El tomate lleva siglos ligado a la alimentación mediterránea, pero parte de su valor también se encuentra en aquello que no se aprecia a simple vista. El licopeno, pigmento natural responsable de su característico color rojo, destaca por unas propiedades antioxidantes que han ampliado su recorrido hasta el cuidado de la piel.
Lycolé ha construido su propuesta precisamente alrededor de este ingrediente. Desde Extremadura, la firma desarrolla cosmética natural con licopeno y traslada este compuesto de origen vegetal a distintas fórmulas pensadas para integrarse con naturalidad en el cuidado diario.
El licopeno como punto de partida de Lycolé
La historia de Lycolé comenzó en diciembre de 2013. Blanca Bravo García, Gema Correa Cruz y Mamen González Castaños, tres amigas aficionadas desde pequeñas a la cosmética natural y posteriormente socias fundadoras de la compañía, comenzaron a plantearse qué ocurriría si las propiedades conocidas de este pigmento en alimentación se trasladaban al ámbito cosmético.
Extraído directamente del tomate, el licopeno destaca especialmente por su acción antioxidante frente a los radicales libres, cuyo efecto sobre las células y estructuras como el colágeno y la elastina está relacionado con el envejecimiento de la piel. Esa capacidad para hacer frente al estrés oxidativo fue una de las propiedades que despertó el interés por explorar sus posibilidades en cosmética. La pregunta abrió un periodo de investigación y consultas con profesionales que terminó dando forma a una línea de belleza articulada alrededor de este ingrediente.
Ese vínculo con el tomate continúa presente en la propia estructura productiva. Lycolé dispone de laboratorio y controla la cadena de producción desde sus primeras fases hasta el empaquetado. A ello se suma la incorporación, en 2017, del Grupo Empresarial GECONESA, dedicado al procesado de tomate en Extremadura y proveedor del licopeno empleado por la marca.
El resultado es una propuesta de cosmética natural con licopeno que incorpora este compuesto a fórmulas concebidas para integrarse en diferentes rutinas de belleza.
Un mismo ingrediente para distintos momentos frente al espejo
El licopeno no queda limitado a un único producto. Lycolé lo incorpora a soluciones destinadas al rostro, los labios, el cuerpo y el cabello, haciendo que una misma materia prima esté presente en distintos gestos cotidianos.

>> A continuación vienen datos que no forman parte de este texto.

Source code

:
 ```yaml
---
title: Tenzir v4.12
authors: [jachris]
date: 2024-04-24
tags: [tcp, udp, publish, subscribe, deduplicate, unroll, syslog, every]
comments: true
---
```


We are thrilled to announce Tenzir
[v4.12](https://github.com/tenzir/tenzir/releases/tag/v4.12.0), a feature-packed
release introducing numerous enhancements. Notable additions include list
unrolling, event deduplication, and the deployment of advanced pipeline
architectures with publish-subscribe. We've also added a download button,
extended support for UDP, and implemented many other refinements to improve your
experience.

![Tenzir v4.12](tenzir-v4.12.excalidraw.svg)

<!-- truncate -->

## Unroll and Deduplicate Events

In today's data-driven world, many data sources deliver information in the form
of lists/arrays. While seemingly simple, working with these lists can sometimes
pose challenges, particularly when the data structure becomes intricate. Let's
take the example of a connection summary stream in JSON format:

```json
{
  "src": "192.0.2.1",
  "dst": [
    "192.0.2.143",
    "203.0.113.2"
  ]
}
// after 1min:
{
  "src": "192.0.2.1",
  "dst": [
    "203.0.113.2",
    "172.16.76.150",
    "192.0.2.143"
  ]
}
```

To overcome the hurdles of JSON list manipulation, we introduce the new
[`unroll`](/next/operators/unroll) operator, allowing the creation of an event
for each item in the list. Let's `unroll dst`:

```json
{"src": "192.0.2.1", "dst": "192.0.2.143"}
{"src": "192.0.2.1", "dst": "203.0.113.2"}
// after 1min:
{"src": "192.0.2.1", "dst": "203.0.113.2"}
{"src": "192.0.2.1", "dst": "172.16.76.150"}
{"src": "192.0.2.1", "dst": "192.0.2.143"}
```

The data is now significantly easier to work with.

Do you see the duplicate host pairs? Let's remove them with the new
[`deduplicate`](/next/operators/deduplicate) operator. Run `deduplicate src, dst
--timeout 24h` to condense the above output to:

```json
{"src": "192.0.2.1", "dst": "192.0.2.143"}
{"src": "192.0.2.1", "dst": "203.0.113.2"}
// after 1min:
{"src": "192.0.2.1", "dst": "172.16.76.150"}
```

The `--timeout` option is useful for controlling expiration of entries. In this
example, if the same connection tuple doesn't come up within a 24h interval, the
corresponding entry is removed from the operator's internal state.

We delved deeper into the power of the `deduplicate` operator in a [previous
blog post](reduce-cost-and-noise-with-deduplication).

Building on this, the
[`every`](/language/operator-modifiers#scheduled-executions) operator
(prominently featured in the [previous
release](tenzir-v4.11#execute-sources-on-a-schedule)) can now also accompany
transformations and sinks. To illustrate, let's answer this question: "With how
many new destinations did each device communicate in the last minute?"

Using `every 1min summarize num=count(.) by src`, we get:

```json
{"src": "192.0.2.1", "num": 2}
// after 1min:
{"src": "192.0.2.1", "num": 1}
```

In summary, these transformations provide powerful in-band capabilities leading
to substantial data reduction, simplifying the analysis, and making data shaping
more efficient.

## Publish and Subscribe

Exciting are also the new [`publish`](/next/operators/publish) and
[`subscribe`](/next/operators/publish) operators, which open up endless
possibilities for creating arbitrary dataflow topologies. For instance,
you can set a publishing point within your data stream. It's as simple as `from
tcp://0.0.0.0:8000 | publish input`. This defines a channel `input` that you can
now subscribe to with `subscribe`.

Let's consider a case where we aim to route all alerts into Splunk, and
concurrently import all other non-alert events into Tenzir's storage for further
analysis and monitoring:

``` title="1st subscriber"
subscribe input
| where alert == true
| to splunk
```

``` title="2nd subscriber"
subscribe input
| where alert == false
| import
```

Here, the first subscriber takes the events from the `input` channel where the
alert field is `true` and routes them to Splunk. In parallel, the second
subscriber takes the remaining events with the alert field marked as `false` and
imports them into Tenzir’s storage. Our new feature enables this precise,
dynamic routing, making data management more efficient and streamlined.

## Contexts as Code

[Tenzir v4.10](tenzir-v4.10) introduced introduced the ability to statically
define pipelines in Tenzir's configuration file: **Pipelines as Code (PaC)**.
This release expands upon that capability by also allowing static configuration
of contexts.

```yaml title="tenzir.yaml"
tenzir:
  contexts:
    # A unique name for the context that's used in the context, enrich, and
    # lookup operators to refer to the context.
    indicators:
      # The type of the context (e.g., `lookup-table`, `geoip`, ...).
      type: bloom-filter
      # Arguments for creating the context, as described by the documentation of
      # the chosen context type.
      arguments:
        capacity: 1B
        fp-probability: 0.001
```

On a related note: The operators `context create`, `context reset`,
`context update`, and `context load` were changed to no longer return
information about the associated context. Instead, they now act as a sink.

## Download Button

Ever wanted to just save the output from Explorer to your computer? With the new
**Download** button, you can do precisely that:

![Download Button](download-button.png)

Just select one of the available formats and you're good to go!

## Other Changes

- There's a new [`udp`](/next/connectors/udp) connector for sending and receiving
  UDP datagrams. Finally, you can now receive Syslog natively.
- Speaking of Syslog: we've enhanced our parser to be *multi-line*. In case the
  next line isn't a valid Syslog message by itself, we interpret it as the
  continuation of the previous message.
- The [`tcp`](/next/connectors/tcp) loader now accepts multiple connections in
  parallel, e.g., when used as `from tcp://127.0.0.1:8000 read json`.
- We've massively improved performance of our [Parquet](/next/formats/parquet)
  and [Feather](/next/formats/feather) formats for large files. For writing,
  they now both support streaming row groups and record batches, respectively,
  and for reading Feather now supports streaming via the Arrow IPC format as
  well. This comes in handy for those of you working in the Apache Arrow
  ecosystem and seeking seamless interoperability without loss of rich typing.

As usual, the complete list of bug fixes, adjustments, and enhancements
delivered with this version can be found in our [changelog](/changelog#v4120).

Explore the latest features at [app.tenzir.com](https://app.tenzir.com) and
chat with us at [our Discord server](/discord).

La gama incluye un sérum femenino que combina licopeno con aceites, vitaminas y colágeno, además de un sérum masculino formulado para la piel y la barba. Junto a ellos aparecen el jabón cosmético orgánico, destinado a la limpieza facial y corporal; el bálsamo labial, orientado a hidratar, nutrir y reparar los labios; el contorno de labios; y un champú sólido enriquecido con aceites esenciales cien por cien naturales.
Uno de estos desarrollos recibió además un reconocimiento en 2022. El Sérum de Licopeno obtuvo la distinción de producto «Clean» en los Premios Victoria de la Belleza, donde se valoraron su formulación cien por cien natural, el poder antioxidante del licopeno y una producción respetuosa con el medio ambiente.
El tomate continúa así marcando el recorrido de Lycolé. Con laboratorio propio y el licopeno como hilo conductor de su línea de belleza, la compañía lleva las propiedades de este pigmento natural a diferentes fórmulas y usos cosméticos. Una propuesta que mantiene su punto de partida en el tomate y encuentra en el cuidado diario de la piel su principal campo de aplicación.